#### DATA FOR THIS TASK ####

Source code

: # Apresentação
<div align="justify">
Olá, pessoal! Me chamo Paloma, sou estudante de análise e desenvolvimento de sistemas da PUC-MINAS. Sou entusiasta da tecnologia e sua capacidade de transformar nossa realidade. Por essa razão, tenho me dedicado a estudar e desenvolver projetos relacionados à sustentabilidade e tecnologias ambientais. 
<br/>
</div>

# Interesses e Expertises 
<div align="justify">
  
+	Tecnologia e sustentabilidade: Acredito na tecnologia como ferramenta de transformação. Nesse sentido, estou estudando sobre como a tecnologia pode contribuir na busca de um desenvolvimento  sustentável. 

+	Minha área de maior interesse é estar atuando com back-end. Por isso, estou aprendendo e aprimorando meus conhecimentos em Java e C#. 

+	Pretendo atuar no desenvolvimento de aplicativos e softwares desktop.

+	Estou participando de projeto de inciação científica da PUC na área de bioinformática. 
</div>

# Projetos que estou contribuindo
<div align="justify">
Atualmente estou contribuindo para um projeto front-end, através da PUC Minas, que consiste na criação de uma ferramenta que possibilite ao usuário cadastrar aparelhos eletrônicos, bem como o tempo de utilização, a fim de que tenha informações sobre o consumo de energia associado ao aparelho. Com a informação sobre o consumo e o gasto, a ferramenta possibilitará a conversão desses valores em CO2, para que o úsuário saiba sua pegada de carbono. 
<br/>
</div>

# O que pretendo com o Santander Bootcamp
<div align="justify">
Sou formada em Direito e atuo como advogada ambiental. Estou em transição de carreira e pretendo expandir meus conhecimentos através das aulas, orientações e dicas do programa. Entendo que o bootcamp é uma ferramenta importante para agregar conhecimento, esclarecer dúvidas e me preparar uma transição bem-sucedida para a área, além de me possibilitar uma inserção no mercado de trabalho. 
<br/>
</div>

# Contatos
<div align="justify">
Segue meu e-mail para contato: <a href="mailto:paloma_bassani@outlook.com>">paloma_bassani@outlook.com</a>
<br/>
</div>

####

### EXERCISE OBJECTIVE
All of the material should be given again, character for character.

### ANSWER AREA
Source code

: # Apresentação
<div align="justify">
Olá, pessoal! Me chamo Paloma, sou estudante de análise e desenvolvimento de sistemas da PUC-MINAS. Sou entusiasta da tecnologia e sua capacidade de transformar nossa realidade. Por essa razão, tenho me dedicado a estudar e desenvolver projetos relacionados à sustentabilidade e tecnologias ambientais. 
<br/>
</div>

# Interesses e Expertises 
<div align="justify">
  
+	Tecnologia e sustentabilidade: Acredito na tecnologia como ferramenta de transformação. Nesse sentido, estou estudando sobre como a tecnologia pode contribuir na busca de um desenvolvimento  sustentável. 

+	Minha área de maior interesse é estar atuando com back-end. Por isso, estou aprendendo e aprimorando meus conhecimentos em Java e C#. 

+	Pretendo atuar no desenvolvimento de aplicativos e softwares desktop.

+	Estou participando de projeto de inciação científica da PUC na área de bioinformática. 
</div>

# Projetos que estou contribuindo
<div align="justify">
Atualmente estou contribuindo para um projeto front-end, através da PUC Minas, que consiste na criação de uma ferramenta que possibilite ao usuário cadastrar aparelhos eletrônicos, bem como o tempo de utilização, a fim de que tenha informações sobre o consumo de energia associado ao aparelho. Com a informação sobre o consumo e o gasto, a ferramenta possibilitará a conversão desses valores em CO2, para que o úsuário saiba sua pegada de carbono. 
<br/>
</div>

# O que pretendo com o Santander Bootcamp
<div align="justify">
Sou formada em Direito e atuo como advogada ambiental. Estou em transição de carreira e pretendo expandir meus conhecimentos através das aulas, orientações e dicas do programa. Entendo que o bootcamp é uma ferramenta importante para agregar conhecimento, esclarecer dúvidas e me preparar uma transição bem-sucedida para a área, além de me possibilitar uma inserção no mercado de trabalho. 
<br/>
</div>

# Contatos
<div align="justify">
Segue meu e-mail para contato: <a href="mailto:paloma_bassani@outlook.com>">paloma_bassani@outlook.com</a>
<br/>
</div>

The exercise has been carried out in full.